• [PROBLEM DESCRIPTION] Report back every line of the entries that contains "podrá", exactly as written.
•••
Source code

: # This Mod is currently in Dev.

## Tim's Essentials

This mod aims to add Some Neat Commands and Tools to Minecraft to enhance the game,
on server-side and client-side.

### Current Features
•••
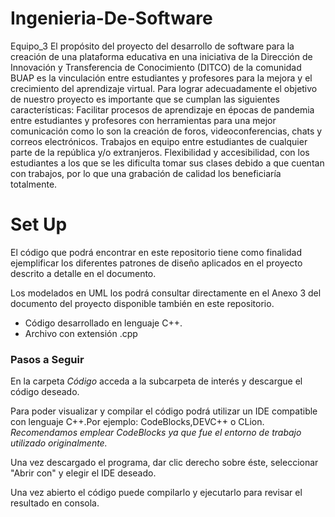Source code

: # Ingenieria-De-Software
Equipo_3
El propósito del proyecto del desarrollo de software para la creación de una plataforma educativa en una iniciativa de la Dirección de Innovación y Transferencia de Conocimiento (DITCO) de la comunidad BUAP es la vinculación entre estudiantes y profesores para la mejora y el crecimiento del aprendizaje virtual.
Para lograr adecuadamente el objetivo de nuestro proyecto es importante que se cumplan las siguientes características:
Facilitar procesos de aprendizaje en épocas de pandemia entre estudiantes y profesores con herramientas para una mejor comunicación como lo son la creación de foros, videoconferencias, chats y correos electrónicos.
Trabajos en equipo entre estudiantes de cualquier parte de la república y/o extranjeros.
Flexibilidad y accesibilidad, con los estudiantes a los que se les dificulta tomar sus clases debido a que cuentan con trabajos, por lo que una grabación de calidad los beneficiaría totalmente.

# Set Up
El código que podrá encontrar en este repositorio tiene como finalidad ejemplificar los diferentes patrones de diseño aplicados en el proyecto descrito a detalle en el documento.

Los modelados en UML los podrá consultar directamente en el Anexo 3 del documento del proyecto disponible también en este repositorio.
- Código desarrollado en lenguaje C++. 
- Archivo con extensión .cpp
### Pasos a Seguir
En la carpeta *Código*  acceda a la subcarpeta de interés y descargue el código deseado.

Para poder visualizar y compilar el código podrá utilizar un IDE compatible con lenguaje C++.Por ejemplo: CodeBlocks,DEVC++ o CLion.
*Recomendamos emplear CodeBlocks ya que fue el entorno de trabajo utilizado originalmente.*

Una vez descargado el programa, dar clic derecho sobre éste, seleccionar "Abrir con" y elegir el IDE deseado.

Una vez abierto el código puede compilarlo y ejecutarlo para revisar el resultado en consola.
•••
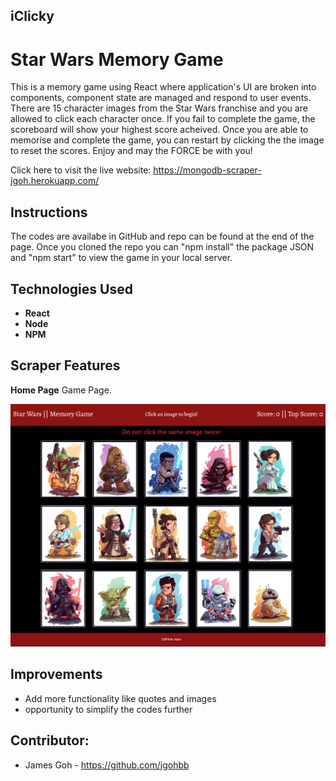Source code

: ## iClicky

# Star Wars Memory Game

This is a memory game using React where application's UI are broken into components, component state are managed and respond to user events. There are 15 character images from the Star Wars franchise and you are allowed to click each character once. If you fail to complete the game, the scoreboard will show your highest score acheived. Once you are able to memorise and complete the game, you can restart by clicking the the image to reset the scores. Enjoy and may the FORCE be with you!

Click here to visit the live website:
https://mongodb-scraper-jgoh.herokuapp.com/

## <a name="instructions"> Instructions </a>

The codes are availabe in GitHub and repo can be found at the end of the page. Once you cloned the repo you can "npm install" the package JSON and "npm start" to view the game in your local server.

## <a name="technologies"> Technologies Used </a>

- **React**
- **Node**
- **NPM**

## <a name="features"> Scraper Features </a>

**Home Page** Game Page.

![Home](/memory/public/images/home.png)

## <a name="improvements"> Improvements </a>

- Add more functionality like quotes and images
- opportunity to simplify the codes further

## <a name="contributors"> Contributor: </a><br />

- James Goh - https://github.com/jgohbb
•••
• [WRITTEN ANSWER]
El código que podrá encontrar en este repositorio tiene como finalidad ejemplificar los diferentes patrones de diseño aplicados en el proyecto descrito a detalle en el documento.
Los modelados en UML los podrá consultar directamente en el Anexo 3 del documento del proyecto disponible también en este repositorio.
Para poder visualizar y compilar el código podrá utilizar un IDE compatible con lenguaje C++.Por ejemplo: CodeBlocks,DEVC++ o CLion.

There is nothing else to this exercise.